Rick absolutely enjoys a listening to a good fishing story. I can’t even imagine how many hours of conversation he has logged listening to them. “The one that came off right at the boat”, it’s always a favorite. I shudder to calculate how many fishing stories I have heard at this point in our marriage. If you ever see me glazing off in a public setting, it’s probably due to the fishing subject matter. Frankly I could probably tell some of Rick’s stories for him…but I know you would rather hear them from him. He never forgets a detail when it comes to fishing. ( but he does struggle with anniversaries and birthdays despite the fact that he had my birthday tattooed on his left wrist to help him remember…he still forgot)
Last week Rick reached out by phone to Lee Livesay about a tackle question. He is always so gracious to share his experiences and opinions with Rick. Concerning this matter, Lee didn’t have a direct answer for Rick. Instead of just telling him he didn’t, he called around to his friends and connections, and got back to Rick with an incredibly detailed answer. Rick was shocked. He couldn’t believe that Lee had taken his valuable time to gather information just for him. He was so impressed. Lee is quickly becoming one of Rick’s buddies for sure. Again, only talk to people you trust.
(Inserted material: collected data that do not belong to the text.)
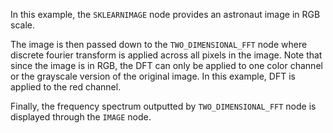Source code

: In this example, the `SKLEARNIMAGE` node provides an astronaut image in RGB scale.

The image is then passed down to the `TWO_DIMENSIONAL_FFT` node where discrete fourier transform is applied across all pixels in the image. 
Note that since the image is in RGB, the DFT can only be applied to one color channel or the grayscale version of the original image. 
In this example, DFT is applied to the red channel.

Finally, the frequency spectrum outputted by `TWO_DIMENSIONAL_FFT` node is displayed through the `IMAGE` node.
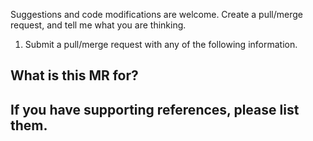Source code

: Suggestions and code modifications are welcome.  Create a pull/merge request,
and tell me what you are thinking.

1. Submit a pull/merge request with any of the following information.

## What is this MR for?

## If you have supporting references, please list them.
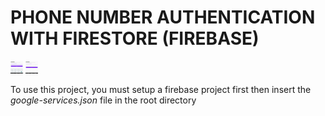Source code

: # PHONE NUMBER AUTHENTICATION WITH FIRESTORE (FIREBASE)

<img src="auth1.png"
     alt="Phone authetication image 1"
     style="width: 20px; height: 20px;" />
<img src="auth2.png"
     alt="Phone authetication image 2"
     style="width: 20px; height: 20px;" />

To use this project, you must setup a firebase project first then insert the *google-services.json* file in the root directory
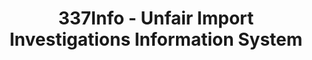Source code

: ---
bigquery: https://console.cloud.google.com/bigquery?p=patents-public-data&d=usitc_investigations&page=dataset&project=sheets-management-319211
citation: US International Trade Commission 337Info Unfair Import Investigations Information
  System
contributors: US International Trade Comission
cost: None
description: US International Trade Commission 337Info Unfair Import Investigations
  Information System contains data on investigations done under Section 337. Section
  337 declares the infringement of certain statutory intellectual property rights
  and other forms of unfair competition in import trade to be unlawful practices.
  Most Section 337 investigations involve allegations of patent or registered trademark
  infringement.
documentation: FAQ and tutorial available on the site
last_edit: 04/10/2022, 03:01:04
location: https://pubapps2.usitc.gov/337external/
maintained_by: US International Trade Comission
schema_fields:
- id
- dateComplaintFiled
- startDateMarkmanHearing
- ouiiParticipation
- finalIdOnViolationDue
- publication_number
- dateOfPublicationFrNotice
- trademarkNumbers
- investigationNo
- teoIdIssueDate
- actualEndDateEvidHear
- scheduledEndDateEvidHear
- copyrightNumbers
- finalDetNoViolation
- title
- actualStartDateEvidHear
- invUnfairAct
- cafcAppeals
- teoProceedingInvolved
- patentNumber
- currentActiveALJ
- respondent
- endDateMarkmanHearing
- investigationType
- targetDate
- complainant
- gcAttorney
- scheduledStartDateEvidHear
- dateCreated
- currentStatus
- investigationTermDate
- ouiiAttorney
- htsNumbers
- lastUpdated
- finalDetViolation
- issueDateOtherNonFinal
- teoReliefGranted
- aljAssigned
- markmanHearing
- internalRemand
- finalIdOnViolationIssue
- teoIdDueDate
- docketNo
- patentNumbers
shortname: unfair_import_investigations
tags:
- import
- legal
- trade
timeframe: 2008-2021 (prior to 2008 downloadable as a JSON file)
title: 337Info - Unfair Import Investigations Information System
uuid: 2721f5ec-e599-4890-9265-9706719fc71e
---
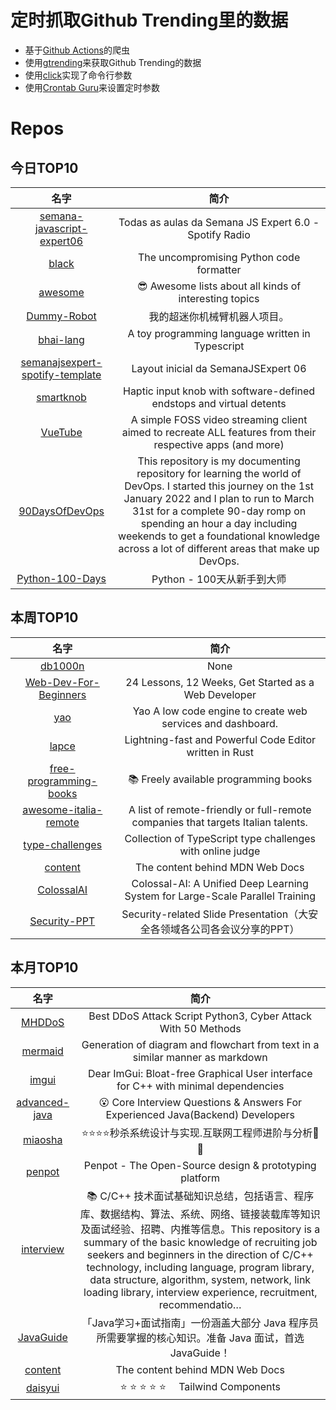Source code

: # 定时抓取Github Trending里的数据
* 基于[Github Actions](https://docs.github.com/en/actions)的爬虫
* 使用[gtrending](https://github.com/hedythedev/gtrending)来获取Github Trending的数据
* 使用[click](https://github.com/pallets/click)实现了命令行参数
* 使用[Crontab Guru](https://crontab.guru/)来设置定时参数

# Repos
## 今日TOP10 
<!-- START OF DAILY_TOP10_REPOS -->
| 名字 | 简介 |
| :----: | :----: |
| [semana-javascript-expert06](https://github.com/ErickWendel/semana-javascript-expert06) | Todas as aulas da Semana JS Expert 6.0 - Spotify Radio |
| [black](https://github.com/psf/black) | The uncompromising Python code formatter |
| [awesome](https://github.com/sindresorhus/awesome) | 😎 Awesome lists about all kinds of interesting topics |
| [Dummy-Robot](https://github.com/peng-zhihui/Dummy-Robot) | 我的超迷你机械臂机器人项目。 |
| [bhai-lang](https://github.com/DulLabs/bhai-lang) | A toy programming language written in Typescript |
| [semanajsexpert-spotify-template](https://github.com/ErickWendel/semanajsexpert-spotify-template) | Layout inicial da SemanaJSExpert 06 |
| [smartknob](https://github.com/scottbez1/smartknob) | Haptic input knob with software-defined endstops and virtual detents |
| [VueTube](https://github.com/Frontesque/VueTube) | A simple FOSS video streaming client aimed to recreate ALL features from their respective apps (and more) |
| [90DaysOfDevOps](https://github.com/MichaelCade/90DaysOfDevOps) | This repository is my documenting repository for learning the world of DevOps. I started this journey on the 1st January 2022 and I plan to run to March 31st for a complete 90-day romp on spending an hour a day including weekends to get a foundational knowledge across a lot of different areas that make up DevOps. |
| [Python-100-Days](https://github.com/jackfrued/Python-100-Days) | Python - 100天从新手到大师 |
<!-- END OF DAILY_TOP10_REPOS -->

## 本周TOP10
<!-- START OF WEEKLY_TOP10_REPOS -->
| 名字 | 简介 |
| :----: | :----: |
| [db1000n](https://github.com/Arriven/db1000n) | None |
| [Web-Dev-For-Beginners](https://github.com/microsoft/Web-Dev-For-Beginners) | 24 Lessons, 12 Weeks, Get Started as a Web Developer |
| [yao](https://github.com/YaoApp/yao) | Yao A low code engine to create web services and dashboard. |
| [lapce](https://github.com/lapce/lapce) | Lightning-fast and Powerful Code Editor written in Rust |
| [free-programming-books](https://github.com/EbookFoundation/free-programming-books) | 📚 Freely available programming books |
| [awesome-italia-remote](https://github.com/italiaremote/awesome-italia-remote) | A list of remote-friendly or full-remote companies that targets Italian talents. |
| [type-challenges](https://github.com/type-challenges/type-challenges) | Collection of TypeScript type challenges with online judge |
| [content](https://github.com/mdn/content) | The content behind MDN Web Docs |
| [ColossalAI](https://github.com/hpcaitech/ColossalAI) | Colossal-AI: A Unified Deep Learning System for Large-Scale Parallel Training |
| [Security-PPT](https://github.com/FeeiCN/Security-PPT) | Security-related Slide Presentation（大安全各领域各公司各会议分享的PPT） |
<!-- END OF WEEKLY_TOP10_REPOS -->

## 本月TOP10
<!-- START OF MONTHLY_TOP10_REPOS -->
| 名字 | 简介 |
| :----: | :----: |
| [MHDDoS](https://github.com/MHProDev/MHDDoS) | Best DDoS Attack Script Python3, Cyber Attack With 50 Methods |
| [mermaid](https://github.com/mermaid-js/mermaid) | Generation of diagram and flowchart from text in a similar manner as markdown |
| [imgui](https://github.com/ocornut/imgui) | Dear ImGui: Bloat-free Graphical User interface for C++ with minimal dependencies |
| [advanced-java](https://github.com/doocs/advanced-java) | 😮 Core Interview Questions & Answers For Experienced Java(Backend) Developers | 互联网 Java 工程师进阶知识完全扫盲：涵盖高并发、分布式、高可用、微服务、海量数据处理等领域知识 |
| [miaosha](https://github.com/qiurunze123/miaosha) | ⭐⭐⭐⭐秒杀系统设计与实现.互联网工程师进阶与分析🙋🐓 |
| [penpot](https://github.com/penpot/penpot) | Penpot - The Open-Source design & prototyping platform |
| [interview](https://github.com/huihut/interview) | 📚 C/C++ 技术面试基础知识总结，包括语言、程序库、数据结构、算法、系统、网络、链接装载库等知识及面试经验、招聘、内推等信息。This repository is a summary of the basic knowledge of recruiting job seekers and beginners in the direction of C/C++ technology, including language, program library, data structure, algorithm, system, network, link loading library, interview experience, recruitment, recommendatio… |
| [JavaGuide](https://github.com/Snailclimb/JavaGuide) | 「Java学习+面试指南」一份涵盖大部分 Java 程序员所需要掌握的核心知识。准备 Java 面试，首选 JavaGuide！ |
| [content](https://github.com/mdn/content) | The content behind MDN Web Docs |
| [daisyui](https://github.com/saadeghi/daisyui) | ⭐️ ⭐️ ⭐️ ⭐️ ⭐️  Tailwind Components |
<!-- END OF MONTHLY_TOP10_REPOS -->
So, just to sum things up, if you marry an angler, chances are they are going to spend some time on the phone. I’m thankful Rick has friends in the industry. I’m thankful he has people he trusts. He’s happy when people still call him for advice, and he is thrilled to have such smart, dedicated younger anglers in his life to share information with. The cast of characters in his life has changed over the years. Many of the people he used to call are no longer alive. It’s sad and I know he wishes he could have one more long phone conversation with them. ( Jerry McKinnis, Ed Pardon, Guido Hibdon, Mike Dyes, Big Dave Smith, just to name a few ) Thankfully, there’s new friends that don’t mind spending their time telling stories with him on the phone. Keep making his phone ring boys. The worst thing in anyone’s life is to feel left out, or left behind. ps. just don’t call the house between 1:00 and 2:45…thats his nap time.